=== Exercise material ===
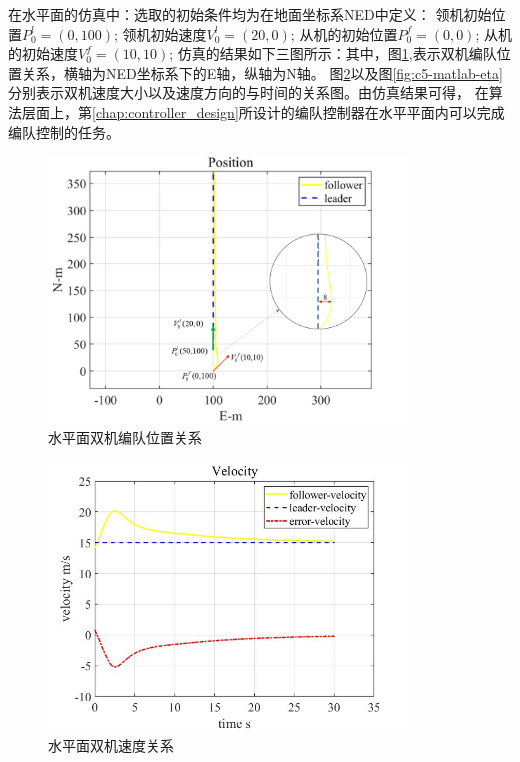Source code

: 在水平面的仿真中：选取的初始条件均为在地面坐标系NED中定义：
领机初始位置$P_{0}^{l}=(0,100)$;
领机初始速度$V_{0}^{l}=(20,0)$;
从机的初始位置$P_{0}^{f}=(0,0)$;
从机的初始速度$V_{0}^{f}=(10,10)$;
仿真的结果如下三图所示：其中，图\ref{fig:c5-matlab-pos},表示双机编队位置关系，横轴为NED坐标系下的E轴，纵轴为N轴。
图\ref{fig:c5-matlab-vel}以及图\ref{fig:c5-matlab-eta}分别表示双机速度大小以及速度方向的与时间的关系图。由仿真结果可得，
在算法层面上，第\ref{chap:controller_design}所设计的编队控制器在水平平面内可以完成编队控制的任务。
\begin{figure}[H]
    \centering
    \includegraphics[width=0.85\textwidth]{figures/c5/c5-matlab-pos.png}
    \caption{水平面双机编队位置关系}\label{fig:c5-matlab-pos}
\end{figure}
\begin{figure}[H]
    \centering
    \includegraphics[width=0.85\textwidth]{figures/c5/c5-matlab-vel.jpg}
    \caption{水平面双机速度关系}\label{fig:c5-matlab-vel}
\end{figure}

=== About this task ===
Repeat the listing in full and exactly. Do not include any images.

=== Task response ===
Source code

: 在水平面的仿真中：选取的初始条件均为在地面坐标系NED中定义：
领机初始位置$P_{0}^{l}=(0,100)$;
领机初始速度$V_{0}^{l}=(20,0)$;
从机的初始位置$P_{0}^{f}=(0,0)$;
从机的初始速度$V_{0}^{f}=(10,10)$;
仿真的结果如下三图所示：其中，图\ref{fig:c5-matlab-pos},表示双机编队位置关系，横轴为NED坐标系下的E轴，纵轴为N轴。
图\ref{fig:c5-matlab-vel}以及图\ref{fig:c5-matlab-eta}分别表示双机速度大小以及速度方向的与时间的关系图。由仿真结果可得，
在算法层面上，第\ref{chap:controller_design}所设计的编队控制器在水平平面内可以完成编队控制的任务。
\begin{figure}[H]
    \centering
    \includegraphics[width=0.85\textwidth]{figures/c5/c5-matlab-pos.png}
    \caption{水平面双机编队位置关系}\label{fig:c5-matlab-pos}
\end{figure}
\begin{figure}[H]
    \centering
    \includegraphics[width=0.85\textwidth]{figures/c5/c5-matlab-vel.jpg}
    \caption{水平面双机速度关系}\label{fig:c5-matlab-vel}
\end{figure}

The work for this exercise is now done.